ARTYFACTS: Midnight in Siberia - heart of drunkeness

Tuesday, February 03, 2015

Midnight in Siberia - heart of drunkeness

So what is Russia like after Gorbachev, then Yeltsin and now Putin? Midnight in Siberia gets off to an odd start, as the author arrives to work in Russia, as a journalist, not having learnt the Cyrillic alphabet. Even the word PECTOPAH bemused him. Bad start but he a curious guy and with the help of his companion/translator Sergei, takes the fabled Tran-Siberian train, stopping off to interview the people that live in the remotest part of the world. Remember that Russia is BIG - by far the biggest country in the world. Siberia alone is 1.5 times the size of the US.
On a steady stream of vodka, tea and flowers, he interviews an oddball selection of Russians. The alcohol consumption is outrageous, as bad as I remember, when strangers would simply send a full bottle of vodka to your table and expect one in return. This is a country where 60% of men smoke and each person consumes four gallons of pure alcohol a year with half the population classed as obese.
As he attempts to shatter the ice-cold, rude, unsmiling face of public Russia to reveal the warmer, private lives of people. Leaving behind the status-hungry, greedy managers of Moscow, who’d rather order the most expensive than the best wine, he’s soon in a friendlier but complex world that craves for stability. Most of the women he meets are divorced, but holding things together. Trust in the authorities (police, government and law) is hard to find and corruption rampant. People protect themselves by keeping their heads down.
His golden rule is to ‘never ask why’, which is, oddly, exactly what he does. The answers are often surprising as he encounters nostalgia for Soviet security, even Stalin. People crave stability, strong leaders and even when they travel, have a longing for the sort of suffering that seems an intrinsic part of their lives. The joy of the book, and it is a joy, is in the detail. The pagan beliefs that hang on with a mirror beside the front door and the refusal to shake your hand across a doorway, the personal tragedies, the weird stories and incomprehensible cruelties, the irrational attempts at order on an underlying chaos.

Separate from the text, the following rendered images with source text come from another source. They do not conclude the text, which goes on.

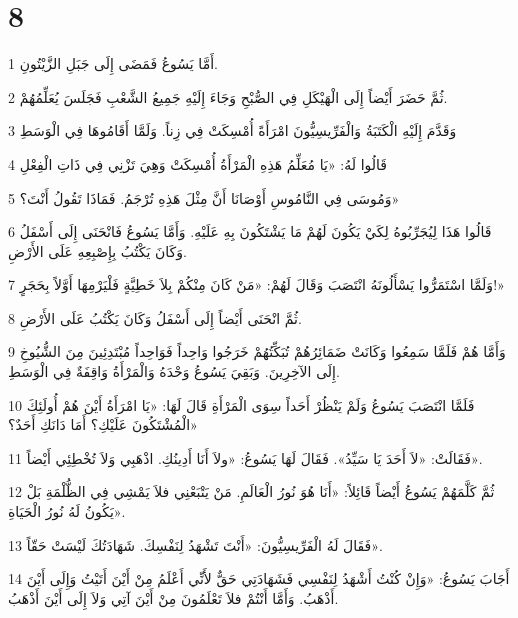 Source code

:\chapter{8}

\par 1 أَمَّا يَسُوعُ فَمَضَى إِلَى جَبَلِ الزَّيْتُونِ.
\par 2 ثُمَّ حَضَرَ أَيْضاً إِلَى الْهَيْكَلِ فِي الصُّبْحِ وَجَاءَ إِلَيْهِ جَمِيعُ الشَّعْبِ فَجَلَسَ يُعَلِّمُهُمْ.
\par 3 وَقَدَّمَ إِلَيْهِ الْكَتَبَةُ وَالْفَرِّيسِيُّونَ امْرَأَةً أُمْسِكَتْ فِي زِناً. وَلَمَّا أَقَامُوهَا فِي الْوَسَطِ
\par 4 قَالُوا لَهُ: «يَا مُعَلِّمُ هَذِهِ الْمَرْأَةُ أُمْسِكَتْ وَهِيَ تَزْنِي فِي ذَاتِ الْفِعْلِ
\par 5 وَمُوسَى فِي النَّامُوسِ أَوْصَانَا أَنَّ مِثْلَ هَذِهِ تُرْجَمُ. فَمَاذَا تَقُولُ أَنْتَ؟»
\par 6 قَالُوا هَذَا لِيُجَرِّبُوهُ لِكَيْ يَكُونَ لَهُمْ مَا يَشْتَكُونَ بِهِ عَلَيْهِ. وَأَمَّا يَسُوعُ فَانْحَنَى إِلَى أَسْفَلُ وَكَانَ يَكْتُبُ بِإِصْبِعِهِ عَلَى الأَرْضِ.
\par 7 وَلَمَّا اسْتَمَرُّوا يَسْأَلُونَهُ انْتَصَبَ وَقَالَ لَهُمْ: «مَنْ كَانَ مِنْكُمْ بِلاَ خَطِيَّةٍ فَلْيَرْمِهَا أَوَّلاً بِحَجَرٍ!»
\par 8 ثُمَّ انْحَنَى أَيْضاً إِلَى أَسْفَلُ وَكَانَ يَكْتُبُ عَلَى الأَرْضِ.
\par 9 وَأَمَّا هُمْ فَلَمَّا سَمِعُوا وَكَانَتْ ضَمَائِرُهُمْ تُبَكِّتُهُمْ خَرَجُوا وَاحِداً فَوَاحِداً مُبْتَدِئِينَ مِنَ الشُّيُوخِ إِلَى الآخِرِينَ. وَبَقِيَ يَسُوعُ وَحْدَهُ وَالْمَرْأَةُ وَاقِفَةٌ فِي الْوَسَطِ.
\par 10 فَلَمَّا انْتَصَبَ يَسُوعُ وَلَمْ يَنْظُرْ أَحَداً سِوَى الْمَرْأَةِ قَالَ لَهَا: «يَا امْرَأَةُ أَيْنَ هُمْ أُولَئِكَ الْمُشْتَكُونَ عَلَيْكِ؟ أَمَا دَانَكِ أَحَدٌ؟»
\par 11 فَقَالَتْ: «لاَ أَحَدَ يَا سَيِّدُ». فَقَالَ لَهَا يَسُوعُ: «ولاَ أَنَا أَدِينُكِ. اذْهَبِي وَلاَ تُخْطِئِي أَيْضاً».
\par 12 ثُمَّ كَلَّمَهُمْ يَسُوعُ أَيْضاً قَائِلاً: «أَنَا هُوَ نُورُ الْعَالَمِ. مَنْ يَتْبَعْنِي فلاَ يَمْشِي فِي الظُّلْمَةِ بَلْ يَكُونُ لَهُ نُورُ الْحَيَاةِ».
\par 13 فَقَالَ لَهُ الْفَرِّيسِيُّونَ: «أَنْتَ تَشْهَدُ لِنَفْسِكَ. شَهَادَتُكَ لَيْسَتْ حَقّاً».
\par 14 أَجَابَ يَسُوعُ: «وَإِنْ كُنْتُ أَشْهَدُ لِنَفْسِي فَشَهَادَتِي حَقٌّ لأَنِّي أَعْلَمُ مِنْ أَيْنَ أَتَيْتُ وَإِلَى أَيْنَ أَذْهَبُ. وَأَمَّا أَنْتُمْ فلاَ تَعْلَمُونَ مِنْ أَيْنَ آتِي وَلاَ إِلَى أَيْنَ أَذْهَبُ.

Since writing this book Russia has gone down a gear economically but the book suggests that Putin will weather this storm on the back of a people who, in practice, no longer trust or rely on politicians to solve their problems. In the end, however, what he finds and reveals is something I also encountered, a strange addiction to fatalism. I travelled twice to the Soviet Union, over three decades ago, from St Petersberg to Moscow, way down to Kiev, Bukkara, Dushanbe, Tashkent and Almata. It was both exhilarating and infuriating, and remains the strangest, most foreign, enigmatic place I’ve ever been. Thirty five years later, with a great many books about Russia under my belt, it remains as odd a place in my imagination as it’s ever been!